◆ Rendered images with source text ◆
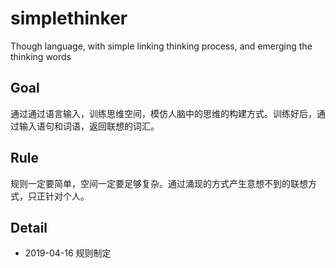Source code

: # simplethinker
Though language, with simple linking thinking process, and emerging the thinking words

## Goal
通过通过语言输入，训练思维空间，模仿人脑中的思维的构建方式。训练好后，通过输入语句和词语，返回联想的词汇。

## Rule
规则一定要简单，空间一定要足够复杂。通过涌现的方式产生意想不到的联想方式，只正针对个人。

## Detail 
- 2019-04-16 规则制定

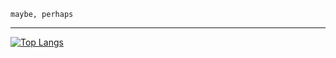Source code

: `maybe, perhaps`

***
[![Top Langs](https://github-readme-stats.vercel.app/api/top-langs/?username=hostagen&layout=compact)](https://github.com/anuraghazra/github-readme-stats)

◆ THE TASK ◆
Repeat each entry exactly as it appears; skip any picture.

◆ SOLUTION FOR THIS PROBLEM ◆
Source code

: # simplethinker
Though language, with simple linking thinking process, and emerging the thinking words

## Goal
通过通过语言输入，训练思维空间，模仿人脑中的思维的构建方式。训练好后，通过输入语句和词语，返回联想的词汇。

## Rule
规则一定要简单，空间一定要足够复杂。通过涌现的方式产生意想不到的联想方式，只正针对个人。

## Detail 
- 2019-04-16 规则制定

Source code

: `maybe, perhaps`

***
[![Top Langs](https://github-readme-stats.vercel.app/api/top-langs/?username=hostagen&layout=compact)](https://github.com/anuraghazra/github-readme-stats)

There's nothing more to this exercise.